PROBLEM DETAILS: Write exactly, with no line omitted or added, the span beginning at the line that holds "[2079.00 --> 2088.00]" and ending at the last line of the records.

Stored data entries

------------------------------------------------------------------------

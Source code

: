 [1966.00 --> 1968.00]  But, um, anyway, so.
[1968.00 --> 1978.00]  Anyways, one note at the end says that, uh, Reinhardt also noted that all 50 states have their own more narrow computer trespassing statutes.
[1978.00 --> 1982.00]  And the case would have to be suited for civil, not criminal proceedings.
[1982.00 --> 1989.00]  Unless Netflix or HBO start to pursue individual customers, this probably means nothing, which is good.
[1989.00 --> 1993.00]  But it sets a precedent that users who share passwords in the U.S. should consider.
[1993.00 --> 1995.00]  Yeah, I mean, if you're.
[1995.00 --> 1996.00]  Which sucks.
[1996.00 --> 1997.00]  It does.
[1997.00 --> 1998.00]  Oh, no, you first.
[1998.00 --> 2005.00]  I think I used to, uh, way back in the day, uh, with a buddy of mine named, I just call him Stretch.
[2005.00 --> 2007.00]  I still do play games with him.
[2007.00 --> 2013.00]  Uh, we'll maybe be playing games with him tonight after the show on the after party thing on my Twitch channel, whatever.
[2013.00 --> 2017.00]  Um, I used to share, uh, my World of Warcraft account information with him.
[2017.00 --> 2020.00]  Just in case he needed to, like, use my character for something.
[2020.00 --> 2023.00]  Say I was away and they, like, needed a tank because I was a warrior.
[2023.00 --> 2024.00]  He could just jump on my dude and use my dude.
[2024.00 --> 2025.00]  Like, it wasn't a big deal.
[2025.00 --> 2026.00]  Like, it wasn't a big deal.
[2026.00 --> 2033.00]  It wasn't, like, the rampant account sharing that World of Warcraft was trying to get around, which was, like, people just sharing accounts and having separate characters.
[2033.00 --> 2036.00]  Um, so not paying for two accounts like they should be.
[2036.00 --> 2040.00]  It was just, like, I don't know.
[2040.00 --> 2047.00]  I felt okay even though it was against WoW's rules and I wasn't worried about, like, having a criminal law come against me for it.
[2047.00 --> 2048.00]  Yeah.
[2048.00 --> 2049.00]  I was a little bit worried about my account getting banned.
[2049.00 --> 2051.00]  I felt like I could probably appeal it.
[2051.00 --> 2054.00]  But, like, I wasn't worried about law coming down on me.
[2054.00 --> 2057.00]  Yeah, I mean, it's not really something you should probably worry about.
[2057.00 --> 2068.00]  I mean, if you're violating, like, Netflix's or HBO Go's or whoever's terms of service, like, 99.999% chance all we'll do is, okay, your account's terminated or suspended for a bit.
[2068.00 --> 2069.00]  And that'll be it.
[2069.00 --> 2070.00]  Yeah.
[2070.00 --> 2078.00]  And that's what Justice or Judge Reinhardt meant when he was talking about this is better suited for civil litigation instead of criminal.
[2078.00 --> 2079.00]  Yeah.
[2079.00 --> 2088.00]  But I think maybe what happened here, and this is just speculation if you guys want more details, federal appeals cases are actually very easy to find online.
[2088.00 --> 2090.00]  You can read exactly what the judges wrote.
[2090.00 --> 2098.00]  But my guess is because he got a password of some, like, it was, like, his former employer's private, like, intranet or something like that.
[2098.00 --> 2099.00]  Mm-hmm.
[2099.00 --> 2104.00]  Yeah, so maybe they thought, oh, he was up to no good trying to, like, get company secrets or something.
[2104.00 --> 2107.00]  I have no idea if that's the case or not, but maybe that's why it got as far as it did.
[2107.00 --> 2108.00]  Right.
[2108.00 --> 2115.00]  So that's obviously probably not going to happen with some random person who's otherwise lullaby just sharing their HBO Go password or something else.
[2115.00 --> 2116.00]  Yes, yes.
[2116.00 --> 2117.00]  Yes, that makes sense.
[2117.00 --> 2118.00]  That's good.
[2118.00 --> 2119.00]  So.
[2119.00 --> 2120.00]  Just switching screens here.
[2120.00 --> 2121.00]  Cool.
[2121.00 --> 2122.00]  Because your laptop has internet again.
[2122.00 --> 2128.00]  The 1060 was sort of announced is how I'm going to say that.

------------------------------------------------------------------------

REPLY:
[2079.00 --> 2088.00]  But I think maybe what happened here, and this is just speculation if you guys want more details, federal appeals cases are actually very easy to find online.
[2088.00 --> 2090.00]  You can read exactly what the judges wrote.
[2090.00 --> 2098.00]  But my guess is because he got a password of some, like, it was, like, his former employer's private, like, intranet or something like that.
[2098.00 --> 2099.00]  Mm-hmm.
[2099.00 --> 2104.00]  Yeah, so maybe they thought, oh, he was up to no good trying to, like, get company secrets or something.
[2104.00 --> 2107.00]  I have no idea if that's the case or not, but maybe that's why it got as far as it did.
[2107.00 --> 2108.00]  Right.
[2108.00 --> 2115.00]  So that's obviously probably not going to happen with some random person who's otherwise lullaby just sharing their HBO Go password or something else.
[2115.00 --> 2116.00]  Yes, yes.
[2116.00 --> 2117.00]  Yes, that makes sense.
[2117.00 --> 2118.00]  That's good.
[2118.00 --> 2119.00]  So.
[2119.00 --> 2120.00]  Just switching screens here.
[2120.00 --> 2121.00]  Cool.
[2121.00 --> 2122.00]  Because your laptop has internet again.
[2122.00 --> 2128.00]  The 1060 was sort of announced is how I'm going to say that.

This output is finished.